WORK INSTRUCTIONS:
Every entry below should be copied exactly, minus the pictures.

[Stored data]
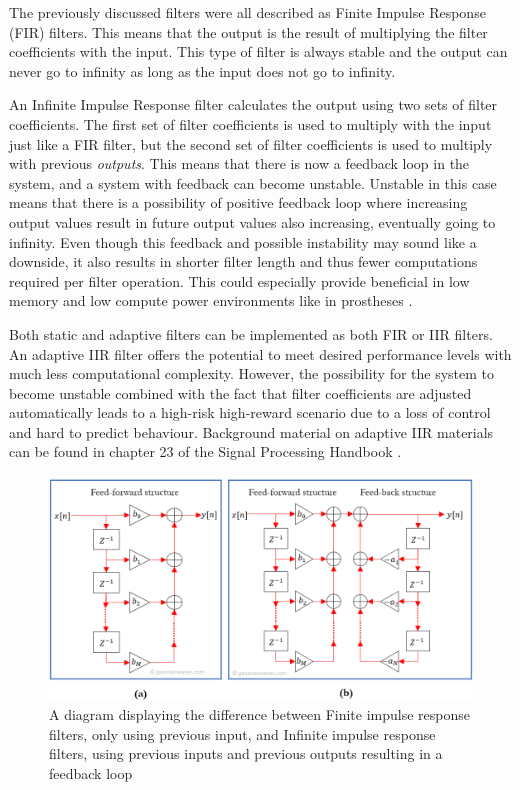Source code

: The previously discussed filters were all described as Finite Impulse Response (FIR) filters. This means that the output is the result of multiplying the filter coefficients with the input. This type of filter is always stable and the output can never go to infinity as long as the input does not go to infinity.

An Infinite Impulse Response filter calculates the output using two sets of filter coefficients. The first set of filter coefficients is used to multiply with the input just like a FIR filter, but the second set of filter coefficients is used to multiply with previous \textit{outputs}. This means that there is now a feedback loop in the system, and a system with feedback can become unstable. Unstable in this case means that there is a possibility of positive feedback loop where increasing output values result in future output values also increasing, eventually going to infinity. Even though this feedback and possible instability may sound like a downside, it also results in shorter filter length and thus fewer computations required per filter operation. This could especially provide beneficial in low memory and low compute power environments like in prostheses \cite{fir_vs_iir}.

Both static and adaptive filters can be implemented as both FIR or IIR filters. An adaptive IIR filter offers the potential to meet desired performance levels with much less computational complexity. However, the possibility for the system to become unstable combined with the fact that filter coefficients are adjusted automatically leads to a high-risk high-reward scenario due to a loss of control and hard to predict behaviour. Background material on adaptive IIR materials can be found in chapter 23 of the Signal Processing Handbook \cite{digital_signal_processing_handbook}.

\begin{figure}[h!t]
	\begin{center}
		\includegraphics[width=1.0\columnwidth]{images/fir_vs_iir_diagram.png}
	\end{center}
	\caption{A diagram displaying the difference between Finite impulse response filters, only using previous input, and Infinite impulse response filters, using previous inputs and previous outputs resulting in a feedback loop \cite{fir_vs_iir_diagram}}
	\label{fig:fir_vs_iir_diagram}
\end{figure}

TASK RESULT:
Source code

: The previously discussed filters were all described as Finite Impulse Response (FIR) filters. This means that the output is the result of multiplying the filter coefficients with the input. This type of filter is always stable and the output can never go to infinity as long as the input does not go to infinity.

An Infinite Impulse Response filter calculates the output using two sets of filter coefficients. The first set of filter coefficients is used to multiply with the input just like a FIR filter, but the second set of filter coefficients is used to multiply with previous \textit{outputs}. This means that there is now a feedback loop in the system, and a system with feedback can become unstable. Unstable in this case means that there is a possibility of positive feedback loop where increasing output values result in future output values also increasing, eventually going to infinity. Even though this feedback and possible instability may sound like a downside, it also results in shorter filter length and thus fewer computations required per filter operation. This could especially provide beneficial in low memory and low compute power environments like in prostheses \cite{fir_vs_iir}.

Both static and adaptive filters can be implemented as both FIR or IIR filters. An adaptive IIR filter offers the potential to meet desired performance levels with much less computational complexity. However, the possibility for the system to become unstable combined with the fact that filter coefficients are adjusted automatically leads to a high-risk high-reward scenario due to a loss of control and hard to predict behaviour. Background material on adaptive IIR materials can be found in chapter 23 of the Signal Processing Handbook \cite{digital_signal_processing_handbook}.

\begin{figure}[h!t]
	\begin{center}
		\includegraphics[width=1.0\columnwidth]{images/fir_vs_iir_diagram.png}
	\end{center}
	\caption{A diagram displaying the difference between Finite impulse response filters, only using previous input, and Infinite impulse response filters, using previous inputs and previous outputs resulting in a feedback loop \cite{fir_vs_iir_diagram}}
	\label{fig:fir_vs_iir_diagram}
\end{figure}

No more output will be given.